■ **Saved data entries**
★ ★ ★

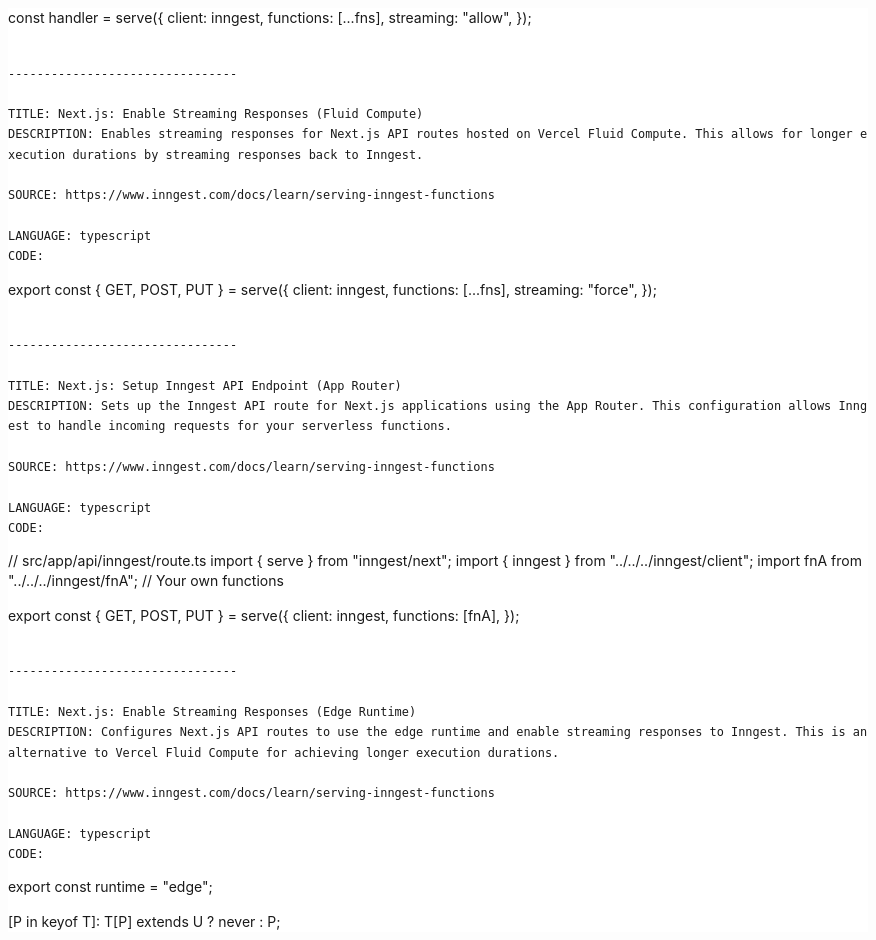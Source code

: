 const handler = serve({
  client: inngest,
  functions: [...fns],
  streaming: "allow",
});

```

--------------------------------

TITLE: Next.js: Enable Streaming Responses (Fluid Compute)
DESCRIPTION: Enables streaming responses for Next.js API routes hosted on Vercel Fluid Compute. This allows for longer execution durations by streaming responses back to Inngest.

SOURCE: https://www.inngest.com/docs/learn/serving-inngest-functions

LANGUAGE: typescript
CODE:
```
export const { GET, POST, PUT } = serve({
  client: inngest,
  functions: [...fns],
  streaming: "force",
});

```

--------------------------------

TITLE: Next.js: Setup Inngest API Endpoint (App Router)
DESCRIPTION: Sets up the Inngest API route for Next.js applications using the App Router. This configuration allows Inngest to handle incoming requests for your serverless functions.

SOURCE: https://www.inngest.com/docs/learn/serving-inngest-functions

LANGUAGE: typescript
CODE:
```
// src/app/api/inngest/route.ts
import { serve } from "inngest/next";
import { inngest } from "../../../inngest/client";
import fnA from "../../../inngest/fnA"; // Your own functions

export const { GET, POST, PUT } = serve({
  client: inngest,
  functions: [fnA],
});

```

--------------------------------

TITLE: Next.js: Enable Streaming Responses (Edge Runtime)
DESCRIPTION: Configures Next.js API routes to use the edge runtime and enable streaming responses to Inngest. This is an alternative to Vercel Fluid Compute for achieving longer execution durations.

SOURCE: https://www.inngest.com/docs/learn/serving-inngest-functions

LANGUAGE: typescript
CODE:
```
export const runtime = "edge";


  [P in keyof T]: T[P] extends U ? never : P;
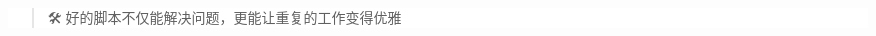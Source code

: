 
> 🛠️ 好的脚本不仅能解决问题，更能让重复的工作变得优雅

</div>

<style scoped>
.scripts-overview-page {
  max-width: 1000px;
  margin: 0 auto;
  padding: 0 20px;
  font-family: -apple-system, BlinkMacSystemFont, 'Segoe UI', 'Roboto', sans-serif;
}

.scripts-overview-page h1 {
  text-align: center;
  background: linear-gradient(135deg, #667eea 0%, #764ba2 100%);
  -webkit-background-clip: text;
  -webkit-text-fill-color: transparent;
  background-clip: text;
  margin-bottom: 1rem;
  font-size: 2.5rem;
  font-weight: 700;
}

.scripts-overview-page blockquote {
  text-align: center;
  font-style: italic;
  color: #6b7280;
  border-left: 4px solid #667eea;
  padding: 1rem 2rem;
  margin: 2rem auto;
  background: linear-gradient(135deg, #f8faff 0%, #f1f5ff 100%);
  border-radius: 8px;
  max-width: 600px;
}

/* 脚本分类 */
.script-categories {
  display: grid;
  grid-template-columns: repeat(auto-fit, minmax(400px, 1fr));
  gap: 30px;
  margin: 3rem 0;
}

.category-card {
  background: linear-gradient(135deg, #fff 0%, #f8faff 100%);
  border-radius: 20px;
  padding: 40px;
  text-align: center;
  box-shadow: 0 10px 40px rgba(102, 126, 234, 0.1);
  border: 1px solid rgba(102, 126, 234, 0.1);
  transition: all 0.3s ease;
  position: relative;
  overflow: hidden;
}
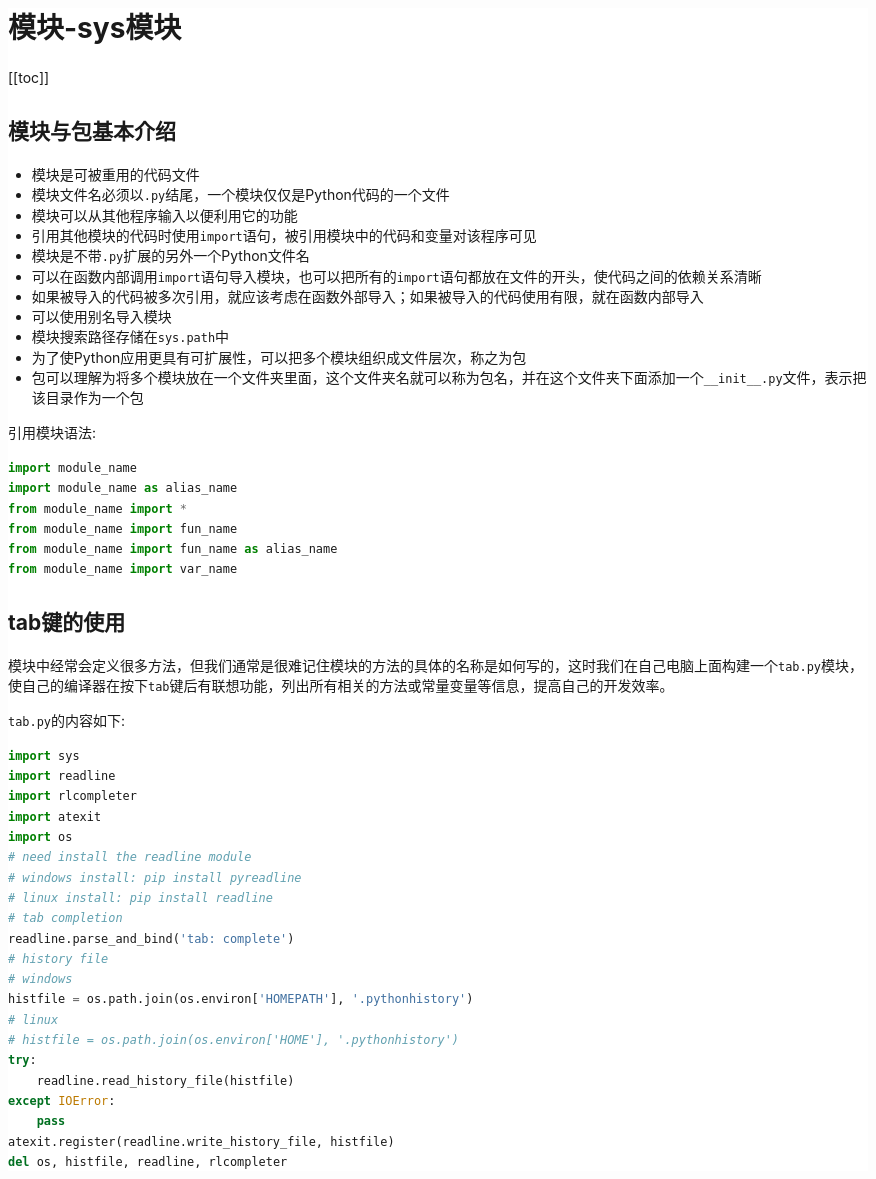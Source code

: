 # 模块-sys模块


[[toc]]

## 模块与包基本介绍

- 模块是可被重用的代码文件
- 模块文件名必须以`.py`结尾，一个模块仅仅是Python代码的一个文件
- 模块可以从其他程序输入以便利用它的功能
- 引用其他模块的代码时使用`import`语句，被引用模块中的代码和变量对该程序可见
- 模块是不带`.py`扩展的另外一个Python文件名
- 可以在函数内部调用`import`语句导入模块，也可以把所有的`import`语句都放在文件的开头，使代码之间的依赖关系清晰
- 如果被导入的代码被多次引用，就应该考虑在函数外部导入；如果被导入的代码使用有限，就在函数内部导入
- 可以使用别名导入模块
- 模块搜索路径存储在`sys.path`中
- 为了使Python应用更具有可扩展性，可以把多个模块组织成文件层次，称之为包
- 包可以理解为将多个模块放在一个文件夹里面，这个文件夹名就可以称为包名，并在这个文件夹下面添加一个`__init__.py`文件，表示把该目录作为一个包

引用模块语法:

```python
import module_name
import module_name as alias_name
from module_name import *
from module_name import fun_name
from module_name import fun_name as alias_name
from module_name import var_name
```

## tab键的使用

模块中经常会定义很多方法，但我们通常是很难记住模块的方法的具体的名称是如何写的，这时我们在自己电脑上面构建一个`tab.py`模块，使自己的编译器在按下`tab`键后有联想功能，列出所有相关的方法或常量变量等信息，提高自己的开发效率。

`tab.py`的内容如下:

```python
import sys
import readline
import rlcompleter
import atexit
import os
# need install the readline module
# windows install: pip install pyreadline
# linux install: pip install readline
# tab completion
readline.parse_and_bind('tab: complete')
# history file
# windows
histfile = os.path.join(os.environ['HOMEPATH'], '.pythonhistory')
# linux
# histfile = os.path.join(os.environ['HOME'], '.pythonhistory') 
try:
    readline.read_history_file(histfile)
except IOError:
    pass
atexit.register(readline.write_history_file, histfile)
del os, histfile, readline, rlcompleter
```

★ ★ ★

■ **WORK TO COMPLETE**
For the word "path", say how many lines of the records above contain it. Reply with the number alone.

■ **ANSWER BOX**
3